TASK INSTRUCTIONS:
Find all lines in the listing that include the word "Modus", then copy them.

RECORDS:
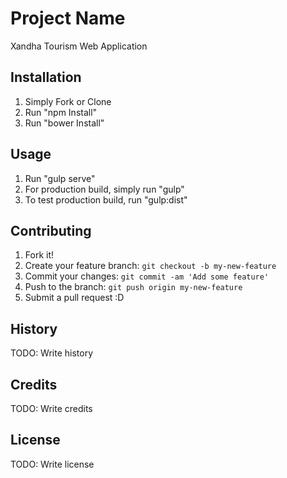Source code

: # Project Name
Xandha Tourism Web Application
## Installation
1. Simply Fork or Clone
2. Run "npm Install"
3. Run "bower Install"

## Usage
1. Run "gulp serve"
2. For production build, simply run "gulp"
3. To test production build, run "gulp:dist"

## Contributing
1. Fork it!
2. Create your feature branch: `git checkout -b my-new-feature`
3. Commit your changes: `git commit -am 'Add some feature'`
4. Push to the branch: `git push origin my-new-feature`
5. Submit a pull request :D
## History
TODO: Write history
## Credits
TODO: Write credits
## License
TODO: Write license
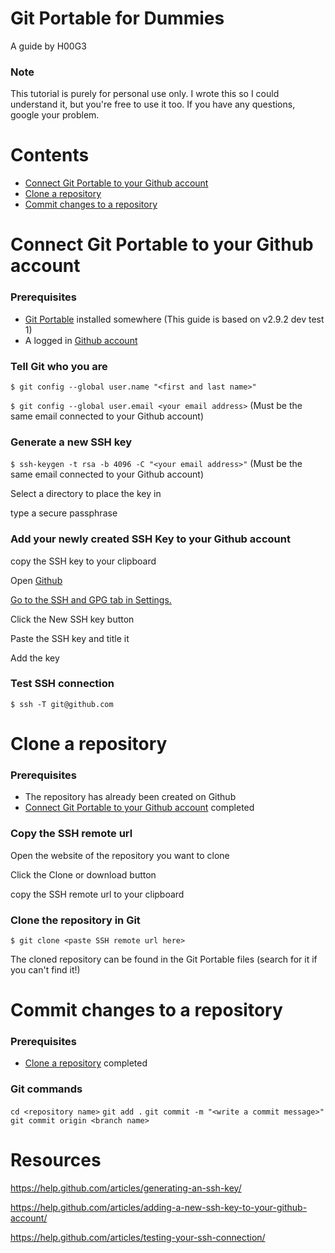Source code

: # Git Portable for Dummies

A guide by H00G3

### Note

This tutorial is purely for personal use only. I wrote this so I could understand it, but you're free to use it too. If you have any questions, google your problem.

# Contents

- [Connect Git Portable to your Github account](#connect-git-portable-to-your-github-account)
- [Clone a repository](#clone-a-repository)
- [Commit changes to a repository](#commit-changes-to-a-repository)

# Connect Git Portable to your Github account

### Prerequisites

- [Git Portable](https://github.com/sheabunge/GitPortable) installed somewhere (This guide is based on v2.9.2 dev test 1)
- A logged in [Github account](https://github.com/)

### Tell Git who you are

`$ git config --global user.name "<first and last name>"`

`$ git config --global user.email <your email address>` (Must be the same email connected to your Github account)

### Generate a new SSH key

`$ ssh-keygen -t rsa -b 4096 -C "<your email address>"` (Must be the same email connected to your Github account)

Select a directory to place the key in

type a secure passphrase

### Add your newly created SSH Key to your Github account

copy the SSH key to your clipboard

Open [Github](https://github.com/)

[Go to the SSH and GPG tab in Settings.](https://github.com/settings/keys)

Click the New SSH key button

Paste the SSH key and title it

Add the key

### Test SSH connection

`$ ssh -T git@github.com`

# Clone a repository

### Prerequisites

- The repository has already been created on Github
- [Connect Git Portable to your Github account](#connect-git-portable-to-your-github-account) completed

### Copy the SSH remote url

Open the website of the repository you want to clone

Click the Clone or download button

copy the SSH remote url to your clipboard

### Clone the repository in Git

`$ git clone <paste SSH remote url here>`

The cloned repository can be found in the Git Portable files (search for it if you can't find it!)

# Commit changes to a repository

### Prerequisites

- [Clone a repository](#clone-a-repository) completed

### Git commands

`cd <repository name>`
`git add .`
`git commit -m "<write a commit message>"`
`git commit origin <branch name>`

# Resources

https://help.github.com/articles/generating-an-ssh-key/

https://help.github.com/articles/adding-a-new-ssh-key-to-your-github-account/

https://help.github.com/articles/testing-your-ssh-connection/
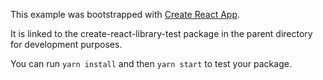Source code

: This example was bootstrapped with [Create React App](https://github.com/facebook/create-react-app).

It is linked to the create-react-library-test package in the parent directory for development purposes.

You can run `yarn install` and then `yarn start` to test your package.

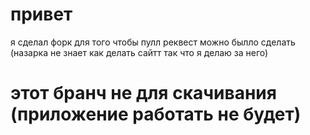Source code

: # привет
я сделал форк для того чтобы пулл реквест можно былло сделать
(назарка не знает как делать сайтт так что я делаю за него)
# этот бранч не для скачивания (приложение работать не будет)
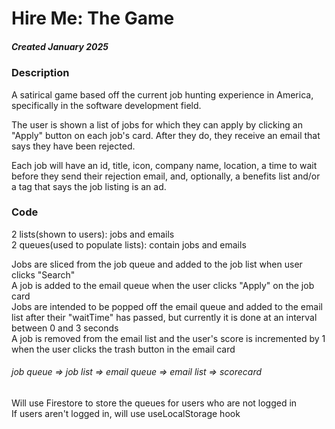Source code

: # Hire Me: The Game

##### Created January 2025

### Description

A satirical game based off the current job hunting experience in America, specifically in the software development field.

The user is shown a list of jobs for which they can apply by clicking an "Apply" button on each job's card.
After they do, they receive an email that says they have been rejected.

Each job will have an id, title, icon, company name, location, a time to wait before they send their rejection email, and, optionally, a benefits list and/or a tag that says the job listing is an ad.

### Code

2 lists(shown to users): jobs and emails  
2 queues(used to populate lists): contain jobs and emails

Jobs are sliced from the job queue and added to the job list when user clicks "Search"  
A job is added to the email queue when the user clicks "Apply" on the job card  
Jobs are intended to be popped off the email queue and added to the email list after their "waitTime" has passed, but currently it is done at an interval between 0 and 3 seconds  
A job is removed from the email list and the user's score is incremented by 1 when the user clicks the trash button in the email card

###### job queue => job list => email queue => email list => scorecard

Will use Firestore to store the queues for users who are not logged in  
If users aren't logged in, will use useLocalStorage hook
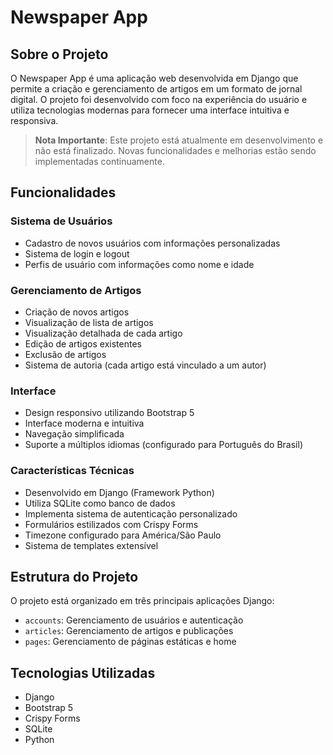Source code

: # Newspaper App

## Sobre o Projeto
O Newspaper App é uma aplicação web desenvolvida em Django que permite a criação e gerenciamento de artigos em um formato de jornal digital. O projeto foi desenvolvido com foco na experiência do usuário e utiliza tecnologias modernas para fornecer uma interface intuitiva e responsiva.

> **Nota Importante**: Este projeto está atualmente em desenvolvimento e não está finalizado. Novas funcionalidades e melhorias estão sendo implementadas continuamente.

## Funcionalidades

### Sistema de Usuários
- Cadastro de novos usuários com informações personalizadas
- Sistema de login e logout
- Perfis de usuário com informações como nome e idade

### Gerenciamento de Artigos
- Criação de novos artigos
- Visualização de lista de artigos
- Visualização detalhada de cada artigo
- Edição de artigos existentes
- Exclusão de artigos
- Sistema de autoria (cada artigo está vinculado a um autor)

### Interface
- Design responsivo utilizando Bootstrap 5
- Interface moderna e intuitiva
- Navegação simplificada
- Suporte a múltiplos idiomas (configurado para Português do Brasil)

### Características Técnicas
- Desenvolvido em Django (Framework Python)
- Utiliza SQLite como banco de dados
- Implementa sistema de autenticação personalizado
- Formulários estilizados com Crispy Forms
- Timezone configurado para América/São Paulo
- Sistema de templates extensível

## Estrutura do Projeto
O projeto está organizado em três principais aplicações Django:
- `accounts`: Gerenciamento de usuários e autenticação
- `articles`: Gerenciamento de artigos e publicações
- `pages`: Gerenciamento de páginas estáticas e home

## Tecnologias Utilizadas
- Django
- Bootstrap 5
- Crispy Forms
- SQLite
- Python 
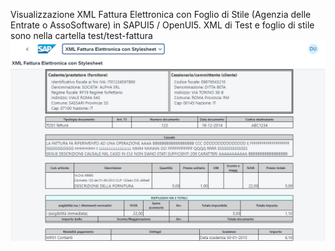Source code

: Visualizzazione XML Fattura Elettronica con Foglio di Stile (Agenzia delle Entrate o AssoSoftware) in SAPUI5 / OpenUI5.
XML di Test e foglio di stile sono nella cartella test/test-fattura
![Screenshot](screen.jpg)
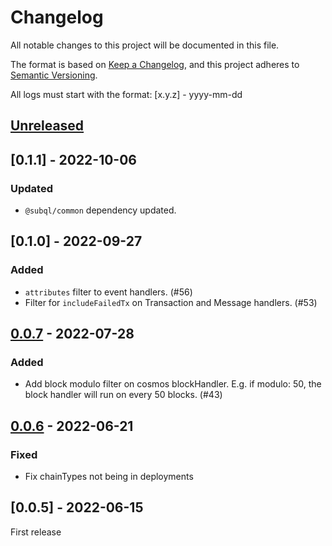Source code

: # Changelog
All notable changes to this project will be documented in this file.

The format is based on [Keep a Changelog](https://keepachangelog.com/en/1.0.0/),
and this project adheres to [Semantic Versioning](https://semver.org/spec/v2.0.0.html).

All logs must start with the format: [x.y.z] - yyyy-mm-dd

## [Unreleased]


## [0.1.1] - 2022-10-06
### Updated
- `@subql/common` dependency updated.

## [0.1.0] - 2022-09-27

### Added
- `attributes` filter to event handlers. (#56)
- Filter for `includeFailedTx` on Transaction and Message handlers. (#53)

## [0.0.7] - 2022-07-28
### Added
- Add block modulo filter on cosmos blockHandler. E.g. if modulo: 50, the block handler will run on every 50 blocks. (#43)

## [0.0.6] - 2022-06-21
### Fixed
- Fix chainTypes not being in deployments

## [0.0.5] - 2022-06-15
First release

[Unreleased]: https://github.com/subquery/subql-cosmos/compare/common-cosmos/0.0.7...HEAD
[0.0.7]: https://github.com/subquery/subql-cosmos/compare/types/0.0.6...common-cosmos/0.0.7
[0.0.6]: https://github.com/subquery/subql-cosmos/compare/types/0.0.5...common-cosmos/0.0.6

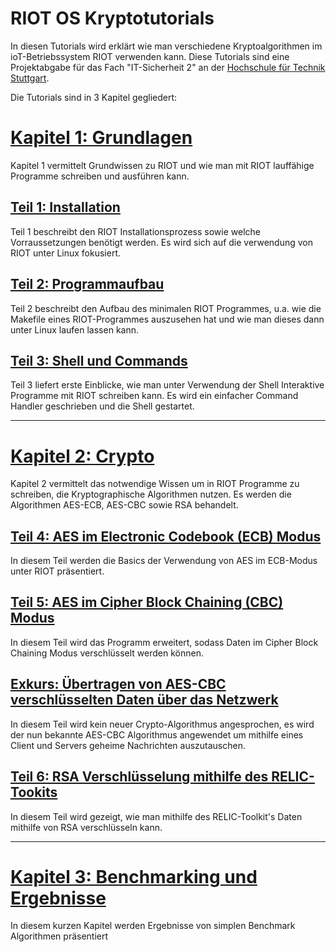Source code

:# RIOT OS Kryptotutorials

In diesen Tutorials wird erklärt wie man verschiedene Kryptoalgorithmen im ioT-Betriebssystem RIOT verwenden kann.
Diese Tutorials sind eine Projektabgabe für das Fach "IT-Sicherheit 2" an der [Hochschule für Technik Stuttgart](https://www.hft-stuttgart.de/).

Die Tutorials sind in 3 Kapitel gegliedert:

# [Kapitel 1: Grundlagen](Tutorials/Kapitel_1_Grundlagen)

Kapitel 1 vermittelt Grundwissen zu RIOT und wie man mit RIOT lauffähige Programme schreiben und ausführen kann.

## [Teil 1: Installation](Tutorials/Kapitel_1_Grundlagen/01_Installation.md)

Teil 1 beschreibt den RIOT Installationsprozess sowie welche Vorraussetzungen benötigt werden.
Es wird sich auf die verwendung von RIOT unter Linux fokusiert.

## [Teil 2: Programmaufbau](Tutorials/Kapitel_1_Grundlagen/02_Programaufbau.md)

Teil 2 beschreibt den Aufbau des minimalen RIOT Programmes,
u.a. wie die Makefile eines RIOT-Programmes auszusehen hat und wie man dieses dann unter Linux laufen lassen kann.

## [Teil 3: Shell und Commands](Tutorials/Kapitel_1_Grundlagen/03_ShellCommands.md)

Teil 3 liefert erste Einblicke, wie man unter Verwendung der Shell Interaktive Programme mit RIOT schreiben kann.
Es wird ein einfacher Command Handler geschrieben und die Shell gestartet.

---

# [Kapitel 2: Crypto](Tutorials/Kapitel_2_Crypto)

Kapitel 2 vermittelt das notwendige Wissen um in RIOT Programme zu schreiben, die Kryptographische Algorithmen nutzen.
Es werden die Algorithmen AES-ECB, AES-CBC sowie RSA behandelt.

## [Teil 4: AES im Electronic Codebook (ECB) Modus](Tutorials/Kapitel_2_Crypto/04_AES_ECB.md)

In diesem Teil werden die Basics der Verwendung von AES im ECB-Modus unter RIOT präsentiert.

## [Teil 5: AES im Cipher Block Chaining (CBC) Modus](Tutorials/Kapitel_2_Crypto/05_AES_CBC.md)

In diesem Teil wird das Programm erweitert, sodass Daten im Cipher Block Chaining Modus verschlüsselt werden können.

## [Exkurs: Übertragen von AES-CBC verschlüsselten Daten über das Netzwerk](Tutorials/Kapitel_2_Crypto/06_UDP.md)

In diesem Teil wird kein neuer Crypto-Algorithmus angesprochen,
es wird der nun bekannte AES-CBC Algorithmus angewendet um mithilfe eines Client und Servers geheime Nachrichten auszutauschen.

## [Teil 6: RSA Verschlüsselung mithilfe des RELIC-Tookits](Tutorials/Kapitel_2_Crypto/07_Relic.md)

In diesem Teil wird gezeigt, wie man mithilfe des RELIC-Toolkit's Daten mithilfe von RSA verschlüsseln kann.

---

# [Kapitel 3: Benchmarking und Ergebnisse](Tutorials/Kapitel_3_Ergebnisse/08_Benchmarking.md)

In diesem kurzen Kapitel werden Ergebnisse von simplen Benchmark Algorithmen präsentiert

RESPONSE FOR THIS EXERCISE:
## [Teil 4: AES im Electronic Codebook (ECB) Modus](Tutorials/Kapitel_2_Crypto/04_AES_ECB.md)
In diesem Teil werden die Basics der Verwendung von AES im ECB-Modus unter RIOT präsentiert.
## [Teil 5: AES im Cipher Block Chaining (CBC) Modus](Tutorials/Kapitel_2_Crypto/05_AES_CBC.md)
In diesem Teil wird das Programm erweitert, sodass Daten im Cipher Block Chaining Modus verschlüsselt werden können.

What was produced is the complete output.